Przede wszystkim anime: „Ghost In the Shell”, „Mushishi”, Ninja Scroll, a z sentymentów Smurfy oraz Tom i Jerry.
- Moja książka, z której jestem najbardziej dumny…
„Ulica”
mnie zaczęła. „Tartak” dał pewność siebie. Przy „Szklanej hucie” dobrze
się bawiłem, „Niech to nie będzie sen” przyniosła ulgę, a „Kronika
umarłych” próbowała mnie zniszczyć, ale się nie dałem. Z każdą z moich
książek się zmagałem, ale żebym był z nich dumny, to nie wiem. Chyba
jeszcze takiej nie napisałem.
- Gdyby dzisiaj miał nastąpić koniec świata, jakie byłyby moje ostatnie słowa?
Szkoda, że już.
- Porażka jest dla mnie…
Tegoroczny sezon Liverpoolu w Premier League.
- Jak mawiają Gruzini, życiu warto dodawać piękna? W jaki sposób to robisz?
Staram się pielęgnować szczęście rodzinne.
- Wyobraź sobie, że spotykasz skrzata mogącego spełnić jedno życzenie. Czego byś sobie zażyczył?
Bezbolesnej śmierci o czasie mi wyznaczonym.
DANIEL ODIJA
(ur. 1974)
Prozaik, dziennikarz. Mieszka w Słupsku. Autor zbioru
opowiadań „Szklana huta” (2005) oraz powieści „Ulica” (2001), „Tartak”
(2003), „Niech to nie będzie sen” (2008) i „Kronika umarłych” (2010).
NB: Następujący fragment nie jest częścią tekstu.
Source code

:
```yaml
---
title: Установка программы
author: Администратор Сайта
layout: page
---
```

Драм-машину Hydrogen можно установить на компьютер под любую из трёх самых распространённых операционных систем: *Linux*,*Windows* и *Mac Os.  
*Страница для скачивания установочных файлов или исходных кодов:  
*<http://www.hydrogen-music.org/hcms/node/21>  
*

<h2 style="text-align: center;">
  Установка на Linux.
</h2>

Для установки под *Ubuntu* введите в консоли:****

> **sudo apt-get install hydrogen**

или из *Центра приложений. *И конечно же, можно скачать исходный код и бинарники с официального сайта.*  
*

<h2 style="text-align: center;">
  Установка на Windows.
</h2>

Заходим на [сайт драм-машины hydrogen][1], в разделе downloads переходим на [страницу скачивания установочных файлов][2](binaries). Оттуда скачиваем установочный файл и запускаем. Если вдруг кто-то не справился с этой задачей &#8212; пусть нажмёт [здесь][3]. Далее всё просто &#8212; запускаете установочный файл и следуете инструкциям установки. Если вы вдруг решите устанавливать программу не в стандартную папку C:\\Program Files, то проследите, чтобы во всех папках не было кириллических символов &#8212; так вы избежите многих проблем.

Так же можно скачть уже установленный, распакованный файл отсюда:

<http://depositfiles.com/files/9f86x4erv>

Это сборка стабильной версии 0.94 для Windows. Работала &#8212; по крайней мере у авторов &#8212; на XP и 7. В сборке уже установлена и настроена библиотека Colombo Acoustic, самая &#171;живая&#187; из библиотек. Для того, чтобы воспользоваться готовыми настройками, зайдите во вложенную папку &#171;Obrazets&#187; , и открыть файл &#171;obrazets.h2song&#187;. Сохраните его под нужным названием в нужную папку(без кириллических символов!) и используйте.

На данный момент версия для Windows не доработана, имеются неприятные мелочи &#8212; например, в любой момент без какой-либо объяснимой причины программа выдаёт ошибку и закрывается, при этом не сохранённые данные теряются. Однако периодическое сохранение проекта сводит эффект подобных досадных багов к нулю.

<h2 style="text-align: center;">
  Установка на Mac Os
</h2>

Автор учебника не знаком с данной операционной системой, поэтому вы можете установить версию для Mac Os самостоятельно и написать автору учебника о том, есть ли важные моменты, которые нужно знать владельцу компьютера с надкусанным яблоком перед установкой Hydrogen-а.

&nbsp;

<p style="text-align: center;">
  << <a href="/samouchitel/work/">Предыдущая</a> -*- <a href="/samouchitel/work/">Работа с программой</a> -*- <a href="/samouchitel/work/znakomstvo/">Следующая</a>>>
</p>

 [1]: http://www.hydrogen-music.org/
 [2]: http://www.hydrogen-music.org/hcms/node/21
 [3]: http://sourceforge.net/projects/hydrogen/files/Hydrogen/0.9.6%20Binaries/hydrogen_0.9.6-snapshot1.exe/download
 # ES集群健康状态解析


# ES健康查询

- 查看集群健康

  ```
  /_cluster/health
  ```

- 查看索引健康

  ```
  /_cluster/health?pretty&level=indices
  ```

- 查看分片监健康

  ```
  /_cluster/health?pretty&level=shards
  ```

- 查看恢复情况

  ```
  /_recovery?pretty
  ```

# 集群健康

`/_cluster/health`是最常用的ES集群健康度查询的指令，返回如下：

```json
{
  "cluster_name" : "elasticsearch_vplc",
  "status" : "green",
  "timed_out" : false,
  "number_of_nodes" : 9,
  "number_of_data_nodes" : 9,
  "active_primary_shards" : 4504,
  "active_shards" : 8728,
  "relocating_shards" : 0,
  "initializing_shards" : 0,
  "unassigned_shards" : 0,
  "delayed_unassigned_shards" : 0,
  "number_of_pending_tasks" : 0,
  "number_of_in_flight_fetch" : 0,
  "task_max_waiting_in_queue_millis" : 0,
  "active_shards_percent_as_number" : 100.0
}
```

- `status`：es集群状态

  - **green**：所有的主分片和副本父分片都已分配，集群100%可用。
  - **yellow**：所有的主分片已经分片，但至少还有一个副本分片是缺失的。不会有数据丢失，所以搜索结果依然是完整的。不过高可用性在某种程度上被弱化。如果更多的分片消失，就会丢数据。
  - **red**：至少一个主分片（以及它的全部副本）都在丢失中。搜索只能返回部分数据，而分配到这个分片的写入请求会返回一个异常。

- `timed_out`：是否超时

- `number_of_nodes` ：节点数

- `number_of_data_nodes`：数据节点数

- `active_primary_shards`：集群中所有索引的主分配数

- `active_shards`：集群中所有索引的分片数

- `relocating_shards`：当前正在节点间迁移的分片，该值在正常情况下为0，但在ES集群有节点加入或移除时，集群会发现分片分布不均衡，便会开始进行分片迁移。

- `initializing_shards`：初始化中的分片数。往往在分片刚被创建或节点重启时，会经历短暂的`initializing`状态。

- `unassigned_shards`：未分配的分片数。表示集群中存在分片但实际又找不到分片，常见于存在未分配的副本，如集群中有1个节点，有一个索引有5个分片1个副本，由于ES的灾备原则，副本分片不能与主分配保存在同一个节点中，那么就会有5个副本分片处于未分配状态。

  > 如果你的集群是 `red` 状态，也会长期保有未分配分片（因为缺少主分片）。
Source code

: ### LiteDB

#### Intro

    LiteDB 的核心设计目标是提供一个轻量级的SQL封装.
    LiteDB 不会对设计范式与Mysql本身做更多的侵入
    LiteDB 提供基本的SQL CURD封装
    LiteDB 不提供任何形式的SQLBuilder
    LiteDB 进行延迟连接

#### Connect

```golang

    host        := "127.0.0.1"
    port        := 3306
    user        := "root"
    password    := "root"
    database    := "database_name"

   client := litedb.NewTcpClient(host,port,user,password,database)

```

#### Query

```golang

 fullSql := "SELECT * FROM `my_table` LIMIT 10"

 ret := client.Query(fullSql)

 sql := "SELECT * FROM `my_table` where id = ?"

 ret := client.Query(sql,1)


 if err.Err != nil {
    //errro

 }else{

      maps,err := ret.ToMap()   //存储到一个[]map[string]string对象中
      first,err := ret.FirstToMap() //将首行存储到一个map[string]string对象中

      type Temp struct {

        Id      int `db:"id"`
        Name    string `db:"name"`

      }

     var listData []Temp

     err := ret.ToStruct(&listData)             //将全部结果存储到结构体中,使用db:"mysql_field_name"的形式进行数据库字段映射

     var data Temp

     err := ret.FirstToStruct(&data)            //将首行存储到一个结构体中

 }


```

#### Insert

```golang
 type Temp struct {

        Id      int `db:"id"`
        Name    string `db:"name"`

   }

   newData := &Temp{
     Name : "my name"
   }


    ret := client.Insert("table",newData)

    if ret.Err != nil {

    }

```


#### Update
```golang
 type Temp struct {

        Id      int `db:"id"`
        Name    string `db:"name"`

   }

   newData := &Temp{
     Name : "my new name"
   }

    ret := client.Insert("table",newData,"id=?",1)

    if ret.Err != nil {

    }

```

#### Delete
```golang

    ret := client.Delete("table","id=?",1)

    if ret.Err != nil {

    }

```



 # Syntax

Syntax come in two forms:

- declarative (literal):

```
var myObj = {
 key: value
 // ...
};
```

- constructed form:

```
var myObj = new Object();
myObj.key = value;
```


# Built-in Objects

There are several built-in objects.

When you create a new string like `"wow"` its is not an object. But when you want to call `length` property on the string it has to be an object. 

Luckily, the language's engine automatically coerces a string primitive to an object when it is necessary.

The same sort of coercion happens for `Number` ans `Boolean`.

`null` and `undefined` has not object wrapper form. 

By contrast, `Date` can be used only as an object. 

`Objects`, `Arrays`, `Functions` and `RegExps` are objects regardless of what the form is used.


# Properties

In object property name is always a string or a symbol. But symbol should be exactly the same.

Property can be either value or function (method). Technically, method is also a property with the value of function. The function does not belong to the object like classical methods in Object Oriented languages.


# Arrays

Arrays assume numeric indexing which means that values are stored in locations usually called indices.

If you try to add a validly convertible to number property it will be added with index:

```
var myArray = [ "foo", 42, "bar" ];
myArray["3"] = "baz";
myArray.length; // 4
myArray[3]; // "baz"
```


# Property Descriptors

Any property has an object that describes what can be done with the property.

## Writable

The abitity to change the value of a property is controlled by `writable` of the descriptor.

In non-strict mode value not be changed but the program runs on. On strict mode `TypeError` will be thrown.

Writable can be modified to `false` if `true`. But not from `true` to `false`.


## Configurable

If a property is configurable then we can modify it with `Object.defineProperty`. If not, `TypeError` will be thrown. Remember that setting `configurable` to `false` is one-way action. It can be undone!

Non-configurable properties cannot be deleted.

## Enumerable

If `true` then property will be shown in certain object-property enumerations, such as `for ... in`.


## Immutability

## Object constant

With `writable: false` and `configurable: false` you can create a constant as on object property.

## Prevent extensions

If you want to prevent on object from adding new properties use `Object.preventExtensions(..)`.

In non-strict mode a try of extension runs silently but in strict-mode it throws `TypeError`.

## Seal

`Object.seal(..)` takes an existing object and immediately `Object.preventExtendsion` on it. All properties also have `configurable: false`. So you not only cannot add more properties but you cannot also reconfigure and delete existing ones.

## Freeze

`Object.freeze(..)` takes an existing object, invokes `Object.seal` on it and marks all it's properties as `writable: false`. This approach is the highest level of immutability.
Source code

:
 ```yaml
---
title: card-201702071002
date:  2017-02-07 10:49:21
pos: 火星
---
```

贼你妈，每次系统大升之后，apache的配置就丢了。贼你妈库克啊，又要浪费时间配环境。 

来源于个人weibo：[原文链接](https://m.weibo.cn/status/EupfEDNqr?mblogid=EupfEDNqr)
Zdobył kilka nagród literackich. „Tartak” i „Kronika umarłych” były
nominowane m.in. do Literackiej Nagrody NIKE, a „Niech to nie będzie
sen” do Europejskiej Nagrody Literackiej. Odija publikował m.in. w
„Tygodniku Powszechnym”, „Gazecie Wyborczej”, „Playboyu”. Jego książki
ukazały się w przekładzie na język francuski, niemiecki i ukraiński.